実質的には必要です。Nextcloudには、有効なTLS証明書を発行するためと、モバイル/デスクトップの同期クライアントが安全に接続するためのホスト名が必要です。AレコードをVPSのIPに向け、NEXTCLOUD_TRUSTED_DOMAINSに設定してください。
ChainVPSのどの製品を選べばよいですか — VPSかStorageか?
アプリ本体はVPSから始め、実際のファイルデータ用にStorageプランを追加・接続してください。Nextcloudの必要な計算リソースはそれほど多くありませんが、ディスクは大量に消費するため、実際のサイジングの判断は安価で大容量なストレージにかかっています。

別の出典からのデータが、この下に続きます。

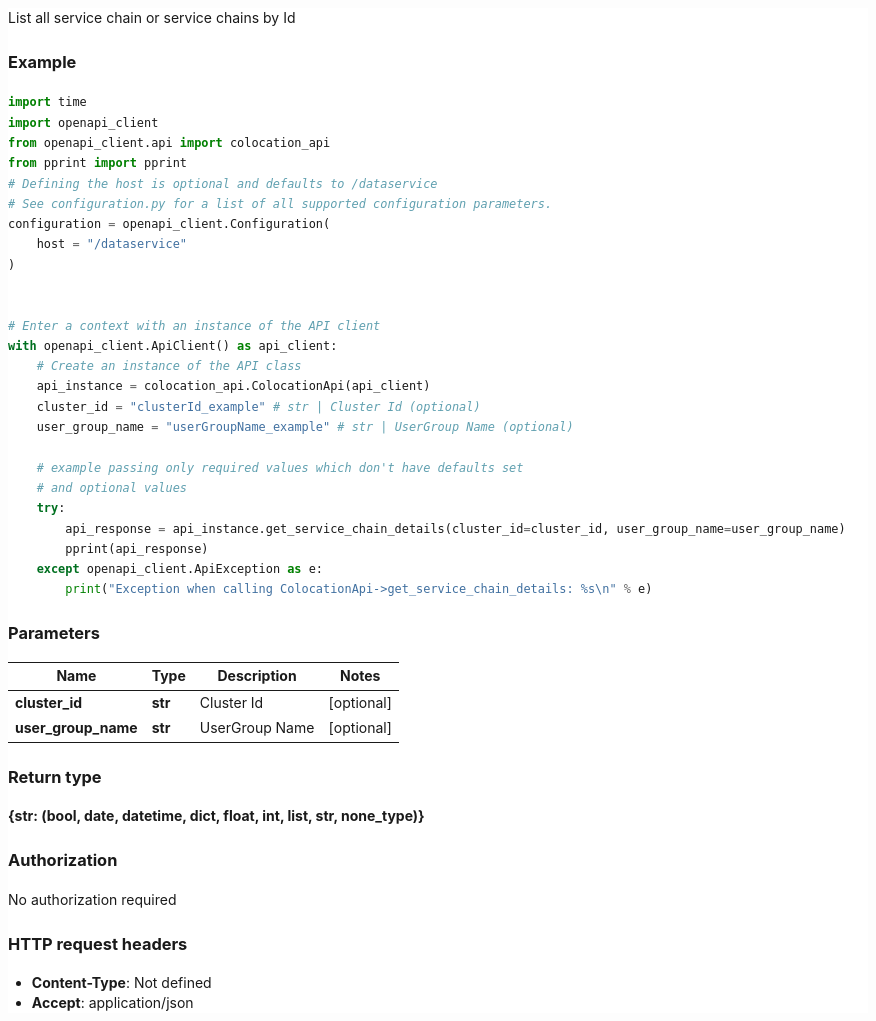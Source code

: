 List all service chain or service chains by Id

### Example


```python
import time
import openapi_client
from openapi_client.api import colocation_api
from pprint import pprint
# Defining the host is optional and defaults to /dataservice
# See configuration.py for a list of all supported configuration parameters.
configuration = openapi_client.Configuration(
    host = "/dataservice"
)


# Enter a context with an instance of the API client
with openapi_client.ApiClient() as api_client:
    # Create an instance of the API class
    api_instance = colocation_api.ColocationApi(api_client)
    cluster_id = "clusterId_example" # str | Cluster Id (optional)
    user_group_name = "userGroupName_example" # str | UserGroup Name (optional)

    # example passing only required values which don't have defaults set
    # and optional values
    try:
        api_response = api_instance.get_service_chain_details(cluster_id=cluster_id, user_group_name=user_group_name)
        pprint(api_response)
    except openapi_client.ApiException as e:
        print("Exception when calling ColocationApi->get_service_chain_details: %s\n" % e)
```


### Parameters

Name | Type | Description  | Notes
------------- | ------------- | ------------- | -------------
 **cluster_id** | **str**| Cluster Id | [optional]
 **user_group_name** | **str**| UserGroup Name | [optional]

### Return type

**{str: (bool, date, datetime, dict, float, int, list, str, none_type)}**

### Authorization

No authorization required

### HTTP request headers

 - **Content-Type**: Not defined
 - **Accept**: application/json
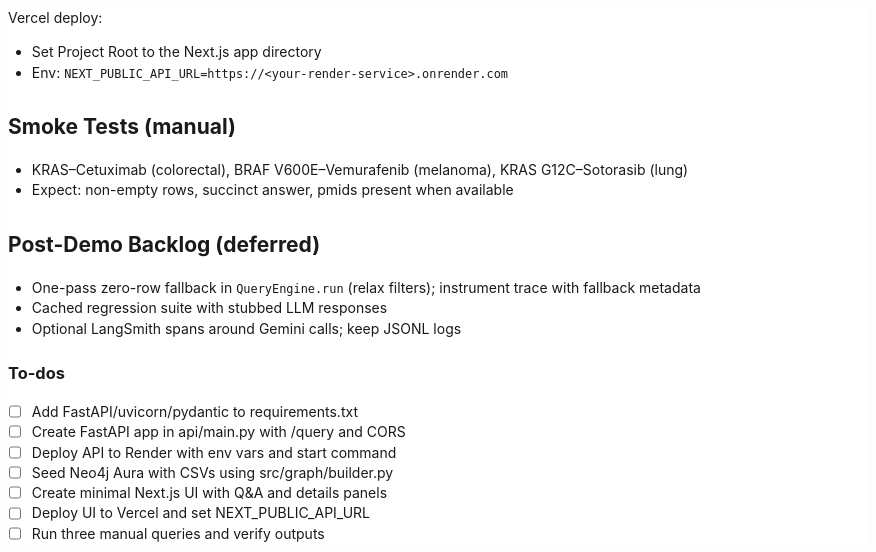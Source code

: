 Vercel deploy:

- Set Project Root to the Next.js app directory
- Env: `NEXT_PUBLIC_API_URL=https://<your-render-service>.onrender.com`

## Smoke Tests (manual)

- KRAS–Cetuximab (colorectal), BRAF V600E–Vemurafenib (melanoma), KRAS G12C–Sotorasib (lung)
- Expect: non-empty rows, succinct answer, pmids present when available

## Post-Demo Backlog (deferred)

- One-pass zero-row fallback in `QueryEngine.run` (relax filters); instrument trace with fallback metadata
- Cached regression suite with stubbed LLM responses
- Optional LangSmith spans around Gemini calls; keep JSONL logs

### To-dos

- [ ] Add FastAPI/uvicorn/pydantic to requirements.txt
- [ ] Create FastAPI app in api/main.py with /query and CORS
- [ ] Deploy API to Render with env vars and start command
- [ ] Seed Neo4j Aura with CSVs using src/graph/builder.py
- [ ] Create minimal Next.js UI with Q&A and details panels
- [ ] Deploy UI to Vercel and set NEXT_PUBLIC_API_URL
- [ ] Run three manual queries and verify outputs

ファイルデータをメインディスクの外に保管できますか?
はい。/dataパスに別のStorageボリュームをマウントするか、S3互換の外部ストレージを設定してください。これにより、VPSとは独立して容量を拡張でき、バックアップもシンプルになります。
帯域無制限は、Nextcloudにとって実際に役立ちますか?
非常に役立ちます。初回同期、大容量のメディアライブラリ、複数デバイスでの利用は大量のデータを移動させます。転送量無制限であれば、大手クラウドのように大きなアップロード/ダウンロードで思わぬegress料金が発生することもありません。
どうすれば更新とセキュリティを維持できますか?
メジャーバージョンのイメージタグを固定し(例: nextcloud:30-apache)、アップグレード前にスナップショットを取得したうえで、一度に1メジャーバージョンずつ上げて 'occ upgrade' を実行してください。これに2FA、fail2ban、オフホストバックアップを組み合わせれば、しっかりとした基本対策になります。
暗号資産で支払えば、ストレージのプライバシーは守られますか?
支払いはno-KYCで、アカウントに身元情報は一切紐づきません。ただしエンドツーエンドのプライバシーはご自身の設定にも左右されます。プライバシー重視のロケーションを使い、暗号化を有効にし、管理者認証情報は自分で管理してください。ChainVPSが身分証明書の提出を求めることは決してありません。